Nos últimos anos, a Cloudflare e o Github tornaram-se as primeira vítimas deste novo método de amplificação de DDoS. No caso do Github, sua telemetria de rede a partir do Akamai indicou pelo menos uma onda de ataques que alcançou mais de 1,35Tbps dentro de seus servidores:
Figure 1 – https://githubengineering.com/DDoS-incident-report/
É preciso ter em mente que parte deste tráfego não se trata do ataque em si, mas sim de sobrecarga adicional da rede (tentativas de handshakings, etc.) que, no fim das contas, também compromete o desempenho. Colocando em perspectiva, segundo o Akamai SIRT, que este ataque tinha o dobro do tamanho do que já era conhecido sobre os ataques com Mirai, em setembro de 2016.

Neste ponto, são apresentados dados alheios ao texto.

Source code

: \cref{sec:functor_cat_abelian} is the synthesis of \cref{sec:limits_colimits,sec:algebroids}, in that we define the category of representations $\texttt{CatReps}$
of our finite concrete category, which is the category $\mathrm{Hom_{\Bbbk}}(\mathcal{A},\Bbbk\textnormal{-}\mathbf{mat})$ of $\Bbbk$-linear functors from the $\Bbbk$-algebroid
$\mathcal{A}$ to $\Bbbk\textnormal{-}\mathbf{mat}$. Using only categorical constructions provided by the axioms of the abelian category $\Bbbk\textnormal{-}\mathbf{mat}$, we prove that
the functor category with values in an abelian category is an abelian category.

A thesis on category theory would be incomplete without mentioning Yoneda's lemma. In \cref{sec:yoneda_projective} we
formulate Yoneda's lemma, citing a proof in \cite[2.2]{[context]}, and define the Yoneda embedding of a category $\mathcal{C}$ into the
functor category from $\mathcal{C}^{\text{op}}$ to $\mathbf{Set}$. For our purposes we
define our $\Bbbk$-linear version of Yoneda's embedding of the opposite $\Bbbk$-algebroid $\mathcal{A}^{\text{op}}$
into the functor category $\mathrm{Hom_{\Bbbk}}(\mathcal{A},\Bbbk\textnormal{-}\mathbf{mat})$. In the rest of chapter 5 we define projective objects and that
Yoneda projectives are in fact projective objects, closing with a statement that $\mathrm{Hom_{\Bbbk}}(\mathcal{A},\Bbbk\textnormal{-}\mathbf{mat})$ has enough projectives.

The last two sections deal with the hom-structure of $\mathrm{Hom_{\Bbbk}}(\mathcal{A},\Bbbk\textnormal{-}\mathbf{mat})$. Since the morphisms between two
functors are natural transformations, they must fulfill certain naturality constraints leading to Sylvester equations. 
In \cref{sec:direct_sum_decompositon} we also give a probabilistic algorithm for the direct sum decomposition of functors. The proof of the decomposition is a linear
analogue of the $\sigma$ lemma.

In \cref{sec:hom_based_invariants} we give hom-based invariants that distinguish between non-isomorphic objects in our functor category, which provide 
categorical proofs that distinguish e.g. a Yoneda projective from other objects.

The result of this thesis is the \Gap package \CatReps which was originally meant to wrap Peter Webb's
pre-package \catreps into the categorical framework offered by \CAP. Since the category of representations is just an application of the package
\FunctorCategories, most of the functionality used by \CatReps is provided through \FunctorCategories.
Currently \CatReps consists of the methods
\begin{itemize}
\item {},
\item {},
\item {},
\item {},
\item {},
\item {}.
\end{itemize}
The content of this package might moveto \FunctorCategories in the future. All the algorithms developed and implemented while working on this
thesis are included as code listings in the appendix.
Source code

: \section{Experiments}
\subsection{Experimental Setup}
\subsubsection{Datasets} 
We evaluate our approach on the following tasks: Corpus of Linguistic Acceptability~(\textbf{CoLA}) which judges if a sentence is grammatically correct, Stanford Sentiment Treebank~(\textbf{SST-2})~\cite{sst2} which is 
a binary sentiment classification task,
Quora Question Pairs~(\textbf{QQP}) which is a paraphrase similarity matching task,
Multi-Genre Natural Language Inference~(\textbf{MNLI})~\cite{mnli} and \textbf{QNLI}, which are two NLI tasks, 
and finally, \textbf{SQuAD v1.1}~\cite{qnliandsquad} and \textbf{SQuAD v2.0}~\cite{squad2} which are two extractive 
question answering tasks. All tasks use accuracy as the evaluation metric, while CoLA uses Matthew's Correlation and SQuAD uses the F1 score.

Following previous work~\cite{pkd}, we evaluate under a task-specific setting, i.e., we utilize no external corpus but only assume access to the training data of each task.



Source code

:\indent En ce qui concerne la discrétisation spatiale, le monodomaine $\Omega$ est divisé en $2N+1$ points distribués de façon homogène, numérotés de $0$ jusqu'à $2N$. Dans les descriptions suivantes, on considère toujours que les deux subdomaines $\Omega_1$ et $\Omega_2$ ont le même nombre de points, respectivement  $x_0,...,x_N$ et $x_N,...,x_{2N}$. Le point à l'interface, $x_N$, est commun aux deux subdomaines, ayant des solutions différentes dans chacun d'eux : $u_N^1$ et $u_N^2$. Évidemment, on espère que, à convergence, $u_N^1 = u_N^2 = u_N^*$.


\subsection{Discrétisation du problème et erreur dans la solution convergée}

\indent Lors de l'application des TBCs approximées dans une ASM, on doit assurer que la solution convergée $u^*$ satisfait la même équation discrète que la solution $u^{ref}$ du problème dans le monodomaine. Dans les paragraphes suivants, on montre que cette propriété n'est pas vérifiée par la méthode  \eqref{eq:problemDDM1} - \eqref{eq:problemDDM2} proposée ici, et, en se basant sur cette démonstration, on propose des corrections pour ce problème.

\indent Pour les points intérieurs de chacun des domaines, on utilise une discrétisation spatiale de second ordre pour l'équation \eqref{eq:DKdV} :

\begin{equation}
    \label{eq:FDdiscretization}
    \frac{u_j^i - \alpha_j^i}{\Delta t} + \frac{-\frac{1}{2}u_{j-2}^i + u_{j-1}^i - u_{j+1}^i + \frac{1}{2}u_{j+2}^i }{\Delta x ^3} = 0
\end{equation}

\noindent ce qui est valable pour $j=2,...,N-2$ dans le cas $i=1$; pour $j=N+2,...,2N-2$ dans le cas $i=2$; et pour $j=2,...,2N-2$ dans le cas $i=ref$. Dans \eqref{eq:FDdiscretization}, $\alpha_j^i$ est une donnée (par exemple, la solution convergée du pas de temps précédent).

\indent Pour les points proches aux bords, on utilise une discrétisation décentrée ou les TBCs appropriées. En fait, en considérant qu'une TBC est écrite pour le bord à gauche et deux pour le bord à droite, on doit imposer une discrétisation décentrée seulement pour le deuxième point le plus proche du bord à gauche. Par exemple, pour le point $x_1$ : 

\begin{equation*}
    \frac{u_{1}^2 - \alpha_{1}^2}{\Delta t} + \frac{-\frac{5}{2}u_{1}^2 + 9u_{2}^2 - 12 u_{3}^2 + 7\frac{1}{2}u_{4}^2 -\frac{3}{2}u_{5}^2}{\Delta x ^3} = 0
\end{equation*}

Utilizar o memcached é realmente muito fácil, você envia uma chave e então ele retorna os dados associados a esta chave. E com o benefício adicional de ser capaz de inserir quantas consultas desejar em uma única solicitação.
Figure 2 – Criando um ataque com o memcache
Nos ataques recentes, os criminosos fazem solicitações GET para que o serviço memcache capture o máximo de dados que puder nas chaves existentes (etapas 3 & 4 na figura 2); no entanto, em muitos casos, os servidores memcache não estão protegidos, além de permitir comandos SET (ou seja, utilizar um comando para inserir dados no servidor memcache). Os agentes maliciosos podem usar este artifício para definir um tamanho máximo permitido de blob para a chave, e então realizam sua consulta (Comandos GET) para aquela chave específica (etapas 1-4 na Figura 2) a fim de maximizar o tamanho do seu ataque de reflexão contra a vítima.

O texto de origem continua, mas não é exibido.